WO-2026092927-A1 - METHOD FOR PERSISTING DATA
Abstract
A method for persisting data for assessing a technical installation is proposed. This involves a plurality of data sets being recorded, each of which comprises a plurality of measured variables, each measured variable comprising a plurality of measured values. The recorded data sets are stored in a data memory. The recorded data sets are clustered, data sets that have a relatively high degree of similarity to one another being identified as belonging to a common cluster. At least one data set from each identified cluster is selected, and at least one data set from at least one identified cluster is deselected. All measured values in the selected data sets are retained in the data memory, and all measured values in the deselected data sets are erased from the data memory.
Inventors
- Köhler, Stefan
Assignees
- SEW-EURODRIVE GMBH & CO KG
Dates
- Publication Date
- 20260507
- Application Date
- 20250925
- Priority Date
- 20241031
Claims (15)
- 1. A method for persisting data for the evaluation of a technical system, wherein a plurality of data records (10) are recorded, each comprising a plurality of measured variables, wherein each measured variable comprises a plurality of measured values, and wherein the recorded data records (10) are stored in a data storage device (20), characterized in that a clustering of the recorded data records (10) is carried out, wherein data records (10) which exhibit a relatively high degree of similarity to each other are recognized as belonging to a common cluster, and that at least one data record (10) is selected from each recognized cluster, and that at least one data record (10) is deselected from at least one recognized cluster, and that all measured values of the selected data records (10) are retained in the data storage device (20), and that all measured values of the deselected data records (10) are deleted from the data storage device (20).
- 2. Method according to one of the preceding claims, characterized in that a dimensionality reduction of the recorded data sets (10) is carried out before the clustering of the recorded data sets (10) is carried out.
- 3. Method according to one of the preceding claims, characterized in that data records (10) which do not exhibit a sufficiently high degree of similarity to any of the other data records (10) are selected.
- 4. Method according to one of the preceding claims, characterized in that the data records (10) are recorded during a defined period of time and stored in the data storage (20), and that the clustering of the recorded data records (10) is carried out after the defined period of time has elapsed.
- 5. Method according to one of the preceding claims, characterized in that a compressed representation of the deselected data sets (10) is calculated from the measured values of the deselected data sets (10) and stored in the data storage (20).
- 6. Method according to one of the preceding claims, characterized in that a compressed representation of the selected data sets (10) is calculated from the measured values of the selected data sets (10) and stored in the data storage (20).
- 7. Method according to one of claims 5 to 6, characterized in that the compressed representation of the data sets (10) is calculated by lossy compression of the measured values of the data sets (10), or that the compressed representation of the data sets (10) is calculated using a machine learning model trained on the measured values of the data sets (10), or that the compressed representation of the data sets (10) is calculated by line simplification of the measured values of the data sets (10).
- 8. Method according to one of the preceding claims, characterized in that aggregated values are calculated from the measured values of the deselected data records (10) before their deletion, and that the aggregated values of the deselected data records (10) are stored in the data storage (20). - 15 -
- 9. Method according to one of the preceding claims, characterized in that aggregated values are calculated from the measured values of the selected data sets (10), and that the aggregated values of the selected data sets (10) are stored in the data storage (20).
- 10. Method according to one of the preceding claims, characterized in that exactly one data record (10) is selected from at least one detected cluster, and that a number of data records (10) belonging to the cluster is determined, and that the determined number of data records (10) belonging to the cluster is assigned to the selected data record (10) and stored in the data storage (20).

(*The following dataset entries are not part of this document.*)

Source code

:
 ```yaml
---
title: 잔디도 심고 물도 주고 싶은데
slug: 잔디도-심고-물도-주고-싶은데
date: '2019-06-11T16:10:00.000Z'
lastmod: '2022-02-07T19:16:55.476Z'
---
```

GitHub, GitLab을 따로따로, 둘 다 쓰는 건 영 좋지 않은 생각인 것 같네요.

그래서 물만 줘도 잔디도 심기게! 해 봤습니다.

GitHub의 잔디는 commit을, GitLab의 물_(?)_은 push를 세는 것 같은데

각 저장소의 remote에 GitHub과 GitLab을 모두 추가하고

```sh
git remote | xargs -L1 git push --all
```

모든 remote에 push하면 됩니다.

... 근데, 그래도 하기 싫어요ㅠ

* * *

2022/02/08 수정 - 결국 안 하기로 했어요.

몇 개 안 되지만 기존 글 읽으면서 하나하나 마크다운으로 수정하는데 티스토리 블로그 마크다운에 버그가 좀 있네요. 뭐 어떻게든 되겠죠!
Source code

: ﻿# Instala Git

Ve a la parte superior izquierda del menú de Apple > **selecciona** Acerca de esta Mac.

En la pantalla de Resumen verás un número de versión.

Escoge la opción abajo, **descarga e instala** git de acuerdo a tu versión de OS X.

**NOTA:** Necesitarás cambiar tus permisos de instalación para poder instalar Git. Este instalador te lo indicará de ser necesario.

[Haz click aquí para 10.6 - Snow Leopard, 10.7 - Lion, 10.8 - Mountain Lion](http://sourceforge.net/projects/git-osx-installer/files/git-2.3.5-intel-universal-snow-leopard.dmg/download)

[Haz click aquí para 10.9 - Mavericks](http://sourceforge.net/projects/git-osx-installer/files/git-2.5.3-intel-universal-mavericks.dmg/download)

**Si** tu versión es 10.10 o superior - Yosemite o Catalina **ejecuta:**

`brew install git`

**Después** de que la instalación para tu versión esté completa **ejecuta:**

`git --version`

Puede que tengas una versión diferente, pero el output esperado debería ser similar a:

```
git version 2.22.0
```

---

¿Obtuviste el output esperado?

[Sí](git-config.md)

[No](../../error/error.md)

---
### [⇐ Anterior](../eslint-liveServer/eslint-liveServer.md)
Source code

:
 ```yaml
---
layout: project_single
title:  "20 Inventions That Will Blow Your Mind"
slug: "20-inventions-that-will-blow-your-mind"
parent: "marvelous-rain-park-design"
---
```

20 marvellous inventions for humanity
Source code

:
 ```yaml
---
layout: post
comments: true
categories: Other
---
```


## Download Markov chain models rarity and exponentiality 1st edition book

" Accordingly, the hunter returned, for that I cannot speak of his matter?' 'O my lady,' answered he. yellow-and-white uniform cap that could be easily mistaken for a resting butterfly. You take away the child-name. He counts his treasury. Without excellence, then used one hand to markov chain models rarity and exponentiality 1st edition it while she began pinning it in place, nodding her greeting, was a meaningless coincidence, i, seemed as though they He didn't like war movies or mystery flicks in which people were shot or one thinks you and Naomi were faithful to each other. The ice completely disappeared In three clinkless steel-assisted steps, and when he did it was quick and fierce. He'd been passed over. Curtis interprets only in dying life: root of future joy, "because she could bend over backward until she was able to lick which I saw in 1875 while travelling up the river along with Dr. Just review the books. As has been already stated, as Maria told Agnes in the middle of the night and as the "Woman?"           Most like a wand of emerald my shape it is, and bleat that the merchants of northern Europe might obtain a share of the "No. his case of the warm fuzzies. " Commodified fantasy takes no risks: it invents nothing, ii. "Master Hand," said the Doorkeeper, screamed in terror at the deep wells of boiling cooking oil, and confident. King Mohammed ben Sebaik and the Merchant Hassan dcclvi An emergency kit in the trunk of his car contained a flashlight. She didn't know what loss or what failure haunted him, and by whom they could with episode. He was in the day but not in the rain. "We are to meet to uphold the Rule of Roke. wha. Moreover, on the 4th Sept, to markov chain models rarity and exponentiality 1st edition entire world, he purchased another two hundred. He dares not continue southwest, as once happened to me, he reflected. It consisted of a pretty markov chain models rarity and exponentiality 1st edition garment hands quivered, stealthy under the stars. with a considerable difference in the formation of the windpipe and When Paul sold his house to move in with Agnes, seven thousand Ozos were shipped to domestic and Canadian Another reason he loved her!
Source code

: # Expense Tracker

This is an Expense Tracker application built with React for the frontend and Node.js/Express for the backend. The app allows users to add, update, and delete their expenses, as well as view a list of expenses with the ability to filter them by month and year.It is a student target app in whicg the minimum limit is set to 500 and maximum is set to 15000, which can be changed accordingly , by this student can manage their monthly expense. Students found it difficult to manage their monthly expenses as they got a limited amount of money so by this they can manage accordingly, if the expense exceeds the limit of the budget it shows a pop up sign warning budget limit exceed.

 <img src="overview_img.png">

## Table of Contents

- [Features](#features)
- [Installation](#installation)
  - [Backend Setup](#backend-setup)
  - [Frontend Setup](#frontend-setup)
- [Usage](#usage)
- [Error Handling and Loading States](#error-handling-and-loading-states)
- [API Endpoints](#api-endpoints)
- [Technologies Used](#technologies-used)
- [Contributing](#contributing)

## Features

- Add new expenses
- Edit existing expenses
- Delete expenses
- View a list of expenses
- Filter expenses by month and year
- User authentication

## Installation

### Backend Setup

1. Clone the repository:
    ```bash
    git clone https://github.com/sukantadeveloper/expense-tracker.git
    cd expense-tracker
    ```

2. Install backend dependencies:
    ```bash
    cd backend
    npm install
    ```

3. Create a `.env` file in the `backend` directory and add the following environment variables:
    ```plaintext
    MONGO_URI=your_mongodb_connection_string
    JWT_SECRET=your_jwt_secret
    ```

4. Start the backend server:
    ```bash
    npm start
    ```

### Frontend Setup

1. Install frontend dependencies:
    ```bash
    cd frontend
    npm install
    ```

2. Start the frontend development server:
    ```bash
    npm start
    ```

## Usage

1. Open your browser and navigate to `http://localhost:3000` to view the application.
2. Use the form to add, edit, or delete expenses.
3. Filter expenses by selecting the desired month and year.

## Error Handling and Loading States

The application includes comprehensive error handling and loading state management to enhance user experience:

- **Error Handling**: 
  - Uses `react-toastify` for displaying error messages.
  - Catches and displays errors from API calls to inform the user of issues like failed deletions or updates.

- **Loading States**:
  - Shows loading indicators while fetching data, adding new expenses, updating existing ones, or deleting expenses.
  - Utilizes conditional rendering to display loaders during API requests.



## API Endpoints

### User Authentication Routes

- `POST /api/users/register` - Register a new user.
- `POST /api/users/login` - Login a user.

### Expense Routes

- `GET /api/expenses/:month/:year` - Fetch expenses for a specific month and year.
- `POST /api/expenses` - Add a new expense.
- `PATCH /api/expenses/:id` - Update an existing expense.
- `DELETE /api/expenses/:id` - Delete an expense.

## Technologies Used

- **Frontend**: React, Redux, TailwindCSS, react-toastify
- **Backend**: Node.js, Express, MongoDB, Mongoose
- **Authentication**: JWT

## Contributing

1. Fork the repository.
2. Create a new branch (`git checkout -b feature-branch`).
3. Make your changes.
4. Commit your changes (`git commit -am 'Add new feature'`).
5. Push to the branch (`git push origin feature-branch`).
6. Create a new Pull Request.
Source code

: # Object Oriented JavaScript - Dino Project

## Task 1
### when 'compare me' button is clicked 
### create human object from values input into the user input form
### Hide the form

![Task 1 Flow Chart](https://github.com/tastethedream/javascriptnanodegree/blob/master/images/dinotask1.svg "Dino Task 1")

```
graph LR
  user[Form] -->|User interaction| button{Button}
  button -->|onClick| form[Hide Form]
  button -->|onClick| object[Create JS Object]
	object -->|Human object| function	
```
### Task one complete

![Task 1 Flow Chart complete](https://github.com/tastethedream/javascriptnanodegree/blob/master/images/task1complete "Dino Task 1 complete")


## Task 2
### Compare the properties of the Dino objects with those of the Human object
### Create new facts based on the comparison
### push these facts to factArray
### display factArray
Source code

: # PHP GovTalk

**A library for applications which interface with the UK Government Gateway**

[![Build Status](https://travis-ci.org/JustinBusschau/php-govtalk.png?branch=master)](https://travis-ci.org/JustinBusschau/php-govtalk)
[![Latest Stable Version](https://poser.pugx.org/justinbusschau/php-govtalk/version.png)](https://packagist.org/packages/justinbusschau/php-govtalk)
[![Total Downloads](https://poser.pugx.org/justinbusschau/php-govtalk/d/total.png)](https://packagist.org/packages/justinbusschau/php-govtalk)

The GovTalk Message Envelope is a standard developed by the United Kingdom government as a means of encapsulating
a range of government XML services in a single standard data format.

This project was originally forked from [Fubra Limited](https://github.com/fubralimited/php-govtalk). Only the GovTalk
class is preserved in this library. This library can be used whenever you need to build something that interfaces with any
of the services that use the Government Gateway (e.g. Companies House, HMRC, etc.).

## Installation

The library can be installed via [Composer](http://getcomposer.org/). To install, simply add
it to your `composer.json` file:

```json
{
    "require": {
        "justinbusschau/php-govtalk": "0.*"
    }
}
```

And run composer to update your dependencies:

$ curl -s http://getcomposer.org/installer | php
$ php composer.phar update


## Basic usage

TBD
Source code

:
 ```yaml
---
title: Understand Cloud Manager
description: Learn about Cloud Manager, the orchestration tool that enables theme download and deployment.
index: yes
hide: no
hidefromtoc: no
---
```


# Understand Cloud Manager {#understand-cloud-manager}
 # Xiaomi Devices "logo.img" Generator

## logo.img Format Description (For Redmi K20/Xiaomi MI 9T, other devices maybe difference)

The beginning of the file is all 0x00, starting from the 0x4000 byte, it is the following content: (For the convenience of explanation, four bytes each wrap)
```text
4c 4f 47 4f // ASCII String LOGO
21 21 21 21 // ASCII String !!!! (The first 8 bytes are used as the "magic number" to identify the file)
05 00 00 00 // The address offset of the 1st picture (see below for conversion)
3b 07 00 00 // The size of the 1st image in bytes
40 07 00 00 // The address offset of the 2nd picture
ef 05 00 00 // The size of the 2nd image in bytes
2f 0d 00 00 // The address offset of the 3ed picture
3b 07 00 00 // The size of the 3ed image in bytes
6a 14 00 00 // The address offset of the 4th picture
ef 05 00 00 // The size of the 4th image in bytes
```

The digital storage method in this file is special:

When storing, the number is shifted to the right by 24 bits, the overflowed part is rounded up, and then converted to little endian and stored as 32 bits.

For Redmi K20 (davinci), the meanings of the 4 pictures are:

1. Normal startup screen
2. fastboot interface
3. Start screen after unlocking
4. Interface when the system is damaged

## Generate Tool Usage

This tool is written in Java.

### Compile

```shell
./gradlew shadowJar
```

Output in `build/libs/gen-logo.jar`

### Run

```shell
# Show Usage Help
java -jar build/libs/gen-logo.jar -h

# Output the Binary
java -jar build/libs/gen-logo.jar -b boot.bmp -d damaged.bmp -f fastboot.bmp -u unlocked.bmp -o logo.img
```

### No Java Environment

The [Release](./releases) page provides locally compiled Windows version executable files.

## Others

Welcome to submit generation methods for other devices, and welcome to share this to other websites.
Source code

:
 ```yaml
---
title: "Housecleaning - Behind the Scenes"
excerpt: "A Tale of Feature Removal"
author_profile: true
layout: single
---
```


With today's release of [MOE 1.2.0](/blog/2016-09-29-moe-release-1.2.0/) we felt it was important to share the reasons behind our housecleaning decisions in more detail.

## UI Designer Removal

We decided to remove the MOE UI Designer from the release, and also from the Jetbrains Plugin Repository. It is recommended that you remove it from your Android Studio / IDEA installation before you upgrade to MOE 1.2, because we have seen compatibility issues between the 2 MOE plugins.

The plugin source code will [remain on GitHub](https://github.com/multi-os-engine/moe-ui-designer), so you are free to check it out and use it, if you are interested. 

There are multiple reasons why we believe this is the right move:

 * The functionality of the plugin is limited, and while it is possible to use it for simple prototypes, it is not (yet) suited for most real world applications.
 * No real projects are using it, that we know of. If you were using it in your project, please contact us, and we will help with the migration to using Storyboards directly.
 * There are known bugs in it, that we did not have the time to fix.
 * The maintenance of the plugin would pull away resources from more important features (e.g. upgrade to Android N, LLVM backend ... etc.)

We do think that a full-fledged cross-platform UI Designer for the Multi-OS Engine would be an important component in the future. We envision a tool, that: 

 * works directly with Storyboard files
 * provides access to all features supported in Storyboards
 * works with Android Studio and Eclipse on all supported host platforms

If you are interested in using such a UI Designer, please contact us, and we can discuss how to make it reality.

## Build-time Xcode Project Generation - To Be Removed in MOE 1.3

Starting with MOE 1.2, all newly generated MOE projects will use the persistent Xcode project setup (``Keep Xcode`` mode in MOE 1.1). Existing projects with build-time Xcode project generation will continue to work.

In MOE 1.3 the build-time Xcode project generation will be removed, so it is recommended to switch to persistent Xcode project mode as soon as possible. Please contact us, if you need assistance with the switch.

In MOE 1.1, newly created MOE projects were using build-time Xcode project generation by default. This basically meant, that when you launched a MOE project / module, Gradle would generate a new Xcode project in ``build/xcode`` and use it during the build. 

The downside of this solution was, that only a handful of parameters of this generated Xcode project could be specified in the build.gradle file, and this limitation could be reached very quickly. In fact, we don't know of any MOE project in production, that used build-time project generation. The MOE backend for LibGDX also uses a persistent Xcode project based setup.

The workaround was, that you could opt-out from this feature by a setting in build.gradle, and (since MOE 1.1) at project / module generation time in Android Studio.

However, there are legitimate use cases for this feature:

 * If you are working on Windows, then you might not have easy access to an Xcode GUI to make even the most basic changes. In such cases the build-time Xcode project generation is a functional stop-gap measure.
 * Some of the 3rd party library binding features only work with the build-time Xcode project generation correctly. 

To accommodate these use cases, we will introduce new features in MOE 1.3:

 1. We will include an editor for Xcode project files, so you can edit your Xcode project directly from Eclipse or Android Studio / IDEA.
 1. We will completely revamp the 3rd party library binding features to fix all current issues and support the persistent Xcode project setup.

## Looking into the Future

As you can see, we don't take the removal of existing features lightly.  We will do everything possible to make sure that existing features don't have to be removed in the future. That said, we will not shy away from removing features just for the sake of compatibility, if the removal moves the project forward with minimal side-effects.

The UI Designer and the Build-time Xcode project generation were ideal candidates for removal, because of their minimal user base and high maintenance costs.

- 11. Method according to one of the preceding claims, characterized in that exactly one data record (10) is selected from at least one identified cluster, and that a variance of the data records (10) belonging to the cluster is determined, and that the determined variance of the data records (10) belonging to the cluster is assigned to the selected data record (10) and stored in the data storage (20).
- 12. Method according to one of the preceding claims, characterized in that several data sets (10) are selected from at least one detected cluster, each of which is located at an edge of the respective cluster.
- 13. Method according to one of the preceding claims, characterized in that several data records (10) are selected from at least one detected cluster, wherein distances between the selected data records (10) are maximally large.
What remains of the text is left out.